|
Course description: This course will provide a comprehensive introduction to reinforcement learning, a powerful approach to learning from interaction to achieve goals in stochastic and incompletely-known environments. Reinforcement learning has adapted key ideas from machine learning, operations research, control theory, psychology, and neuroscience to produce some strikingly successful engineering applications. The focus is on algorithms for learning what actions to take, and when to take them, so as to optimize long-term performance. This may involve sacrificing immediate reward to obtain greater reward in the long-term or just to obtain more information about the environment. The course will cover Markov decision processes, dynamic programming, temporal-difference learning, Monte Carlo reinforcement learning methods, eligibility traces, the role of function approximation, and the integration of learning and planning.

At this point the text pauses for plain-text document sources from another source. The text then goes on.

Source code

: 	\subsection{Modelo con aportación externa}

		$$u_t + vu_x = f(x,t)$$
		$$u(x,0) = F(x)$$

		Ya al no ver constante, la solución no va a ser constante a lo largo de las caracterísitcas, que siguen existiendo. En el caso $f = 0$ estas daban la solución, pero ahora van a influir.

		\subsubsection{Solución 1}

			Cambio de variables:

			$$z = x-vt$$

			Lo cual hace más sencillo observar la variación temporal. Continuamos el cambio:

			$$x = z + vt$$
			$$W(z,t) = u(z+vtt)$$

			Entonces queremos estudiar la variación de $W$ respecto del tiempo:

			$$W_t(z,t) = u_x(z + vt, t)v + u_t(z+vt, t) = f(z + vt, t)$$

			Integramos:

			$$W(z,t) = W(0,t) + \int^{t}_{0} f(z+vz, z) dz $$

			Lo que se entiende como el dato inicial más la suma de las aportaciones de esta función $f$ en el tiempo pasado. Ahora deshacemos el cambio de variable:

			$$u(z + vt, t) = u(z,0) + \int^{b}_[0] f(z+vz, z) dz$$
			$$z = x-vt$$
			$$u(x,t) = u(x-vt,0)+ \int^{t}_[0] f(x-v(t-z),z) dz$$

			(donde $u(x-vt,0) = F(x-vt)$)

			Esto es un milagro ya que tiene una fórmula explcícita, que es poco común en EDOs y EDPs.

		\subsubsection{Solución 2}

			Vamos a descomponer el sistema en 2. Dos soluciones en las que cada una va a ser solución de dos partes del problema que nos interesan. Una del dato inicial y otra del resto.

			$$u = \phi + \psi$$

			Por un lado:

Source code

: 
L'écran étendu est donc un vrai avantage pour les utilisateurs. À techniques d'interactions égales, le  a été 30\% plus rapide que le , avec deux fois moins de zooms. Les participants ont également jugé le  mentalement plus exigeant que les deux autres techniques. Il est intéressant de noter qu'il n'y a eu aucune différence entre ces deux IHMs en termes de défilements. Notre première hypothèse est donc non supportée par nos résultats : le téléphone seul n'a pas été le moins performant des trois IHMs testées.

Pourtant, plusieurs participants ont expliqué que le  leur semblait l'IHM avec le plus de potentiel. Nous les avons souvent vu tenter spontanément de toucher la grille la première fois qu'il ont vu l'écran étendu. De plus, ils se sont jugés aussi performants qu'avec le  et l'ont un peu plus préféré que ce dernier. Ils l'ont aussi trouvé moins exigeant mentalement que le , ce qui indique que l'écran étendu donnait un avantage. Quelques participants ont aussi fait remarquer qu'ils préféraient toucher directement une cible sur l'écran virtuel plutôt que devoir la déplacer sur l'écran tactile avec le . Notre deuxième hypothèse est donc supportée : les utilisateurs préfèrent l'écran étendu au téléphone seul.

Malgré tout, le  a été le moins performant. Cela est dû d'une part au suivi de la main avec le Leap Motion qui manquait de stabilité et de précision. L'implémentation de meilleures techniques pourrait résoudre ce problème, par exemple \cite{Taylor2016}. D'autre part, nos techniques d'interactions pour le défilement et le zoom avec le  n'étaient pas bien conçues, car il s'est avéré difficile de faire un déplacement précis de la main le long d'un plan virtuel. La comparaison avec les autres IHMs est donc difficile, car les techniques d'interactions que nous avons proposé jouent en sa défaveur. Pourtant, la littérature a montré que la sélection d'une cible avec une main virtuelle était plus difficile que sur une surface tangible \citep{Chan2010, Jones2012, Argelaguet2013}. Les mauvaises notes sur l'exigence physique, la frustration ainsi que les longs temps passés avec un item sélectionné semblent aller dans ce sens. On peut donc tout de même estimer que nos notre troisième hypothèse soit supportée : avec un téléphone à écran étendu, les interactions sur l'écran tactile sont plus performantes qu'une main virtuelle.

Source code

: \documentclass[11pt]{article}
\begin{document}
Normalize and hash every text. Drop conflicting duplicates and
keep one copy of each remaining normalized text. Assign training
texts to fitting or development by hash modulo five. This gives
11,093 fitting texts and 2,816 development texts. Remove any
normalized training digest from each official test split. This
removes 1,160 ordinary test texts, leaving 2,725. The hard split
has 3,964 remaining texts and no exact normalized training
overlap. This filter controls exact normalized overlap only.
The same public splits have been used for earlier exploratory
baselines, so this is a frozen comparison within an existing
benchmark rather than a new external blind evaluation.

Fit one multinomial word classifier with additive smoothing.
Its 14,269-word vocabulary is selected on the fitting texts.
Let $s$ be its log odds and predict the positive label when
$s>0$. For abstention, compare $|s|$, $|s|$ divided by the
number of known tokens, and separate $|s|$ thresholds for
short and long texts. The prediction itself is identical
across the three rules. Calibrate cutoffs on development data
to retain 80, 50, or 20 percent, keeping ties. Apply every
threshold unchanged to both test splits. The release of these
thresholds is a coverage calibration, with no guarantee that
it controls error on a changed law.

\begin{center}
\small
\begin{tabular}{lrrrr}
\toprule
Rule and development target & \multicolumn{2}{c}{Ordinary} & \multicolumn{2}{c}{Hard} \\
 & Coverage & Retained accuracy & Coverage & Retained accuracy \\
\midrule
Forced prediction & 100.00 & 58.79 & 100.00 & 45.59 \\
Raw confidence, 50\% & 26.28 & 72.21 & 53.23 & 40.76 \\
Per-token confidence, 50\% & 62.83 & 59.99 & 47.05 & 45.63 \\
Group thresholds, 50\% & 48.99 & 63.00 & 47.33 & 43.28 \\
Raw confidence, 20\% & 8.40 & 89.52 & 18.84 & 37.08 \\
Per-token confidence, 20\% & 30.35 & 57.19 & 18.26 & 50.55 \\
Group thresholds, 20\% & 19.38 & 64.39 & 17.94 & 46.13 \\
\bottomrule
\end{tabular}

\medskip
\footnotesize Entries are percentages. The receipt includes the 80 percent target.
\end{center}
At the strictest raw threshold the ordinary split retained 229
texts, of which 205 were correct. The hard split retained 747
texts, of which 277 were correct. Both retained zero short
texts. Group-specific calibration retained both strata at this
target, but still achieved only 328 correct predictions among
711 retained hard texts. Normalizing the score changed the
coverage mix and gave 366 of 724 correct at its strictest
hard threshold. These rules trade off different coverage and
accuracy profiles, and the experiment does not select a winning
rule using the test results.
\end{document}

Lecture: Tuesday & Thursday 9:30-10:45, CMPS 140
Prerequisites: Interest in learning approaches to artificial intelligence; basic probability theory; computer programming ability. If you have passed Math 515 or equivalent, you have enough basic probility theory. If you have passed a programming course at the level of CMPSCI 287, you have enough programming ability; knowledge of C++ is recommended. Please talk with the instructor if you want to take the course but have doubts about your qualifications.
Credit: 3 units
Instructor: Andrew Barto, barto@cs.umass.edu, 545-2109
Teaching assistant: James Davis, jdavis@cs.umass.edu, 545-1596
Required book: We will be using a textbook by R. S. Sutton and A. G. Barto: Reinforcement Learning: An Introduction. Cambridge, MA: MIT Press, 1998. (Clicking on the title will take you to a full description of the book, from which you can obtain a detailed look at what will be covered in this course.) The book is available at the textbook annex.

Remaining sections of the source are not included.